25 years on from the fall of communism, the Wall Street Journal recently told its readers, Central and Eastern Europe is still playing catch-up. The reasons are mainly economic and infrastructural. Too little growth by the standards of the Asian tigers. Too few high speed rail links. Not enough motorways. Viktor Orbán bossing it over Hungary in an ever more worrying project of illiberal transformation. A bad subsidy habit fed by an indulgent EU. A Middle Income Development Trap waiting to be sprung. And –when did this ever happen before? –  progress that “ has fallen short of what many of its citizens had hoped”.

 But we shouldn’t be too harsh. The WSJ is not particularly well known for the quality of its CEE  reporting. And this occasion it’s absolutely right: Central and Eastern Europe is playing catch-up. The politics of catch-up, rather than geography or culture or post-communism, are probably what define the region best. If it wasn’t catching up, it wouldn’t be Central and Eastern Europe.  Historians of East Central Europe such as Andrew C. Janos or  Ivan Berend have long been preoccupied by the region’s long-term efforts to push its levels of socioeconomic– and political – development into line Europe’s core West European states –  although they have sometimes bluntly simply spoken of “backwardness”.
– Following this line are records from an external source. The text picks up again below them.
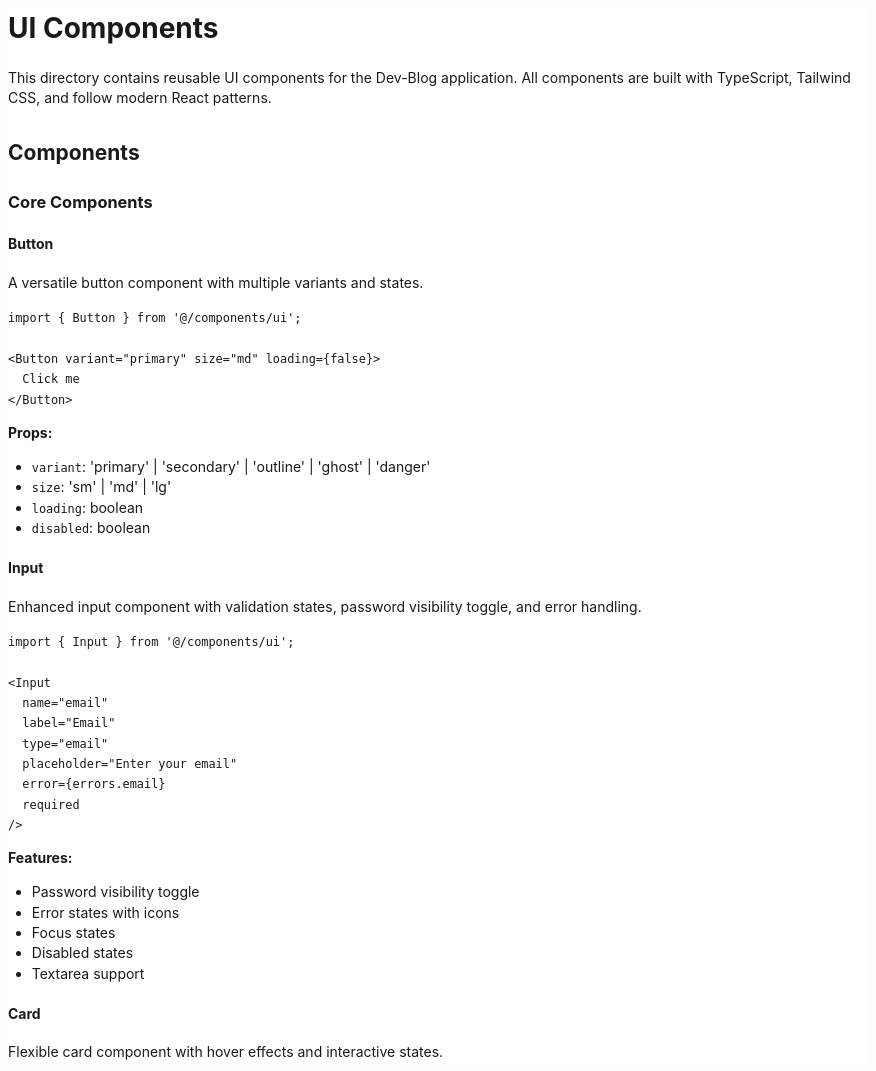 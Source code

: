 # UI Components

This directory contains reusable UI components for the Dev-Blog application. All components are built with TypeScript, Tailwind CSS, and follow modern React patterns.

## Components

### Core Components

#### Button
A versatile button component with multiple variants and states.

```tsx
import { Button } from '@/components/ui';

<Button variant="primary" size="md" loading={false}>
  Click me
</Button>
```

**Props:**
- `variant`: 'primary' | 'secondary' | 'outline' | 'ghost' | 'danger'
- `size`: 'sm' | 'md' | 'lg'
- `loading`: boolean
- `disabled`: boolean

#### Input
Enhanced input component with validation states, password visibility toggle, and error handling.

```tsx
import { Input } from '@/components/ui';

<Input
  name="email"
  label="Email"
  type="email"
  placeholder="Enter your email"
  error={errors.email}
  required
/>
```

**Features:**
- Password visibility toggle
- Error states with icons
- Focus states
- Disabled states
- Textarea support

#### Card
Flexible card component with hover effects and interactive states.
 The post-1989 project of European integration and enlargement, although more usually referred to in terms of ‘convergence’ or ‘Return to Europe’ is also all about one catch-up – and a very ambitious form of catch-up: overcoming deeply rooted east-west divide, which as Janos and others have noted, predates the Cold War division of Europe.  Enlargement and integration – and liberal reform in CEE generally –been sold politically on the basis that the poor, historically peripheral societies of CEE will (and after a painful process of adjustment) reap the full benefits of prosperity, social welfare, democracy and freedom enjoyed by core West European societies that had the good luck to stay out of of the Soviet zone of influence after WWII.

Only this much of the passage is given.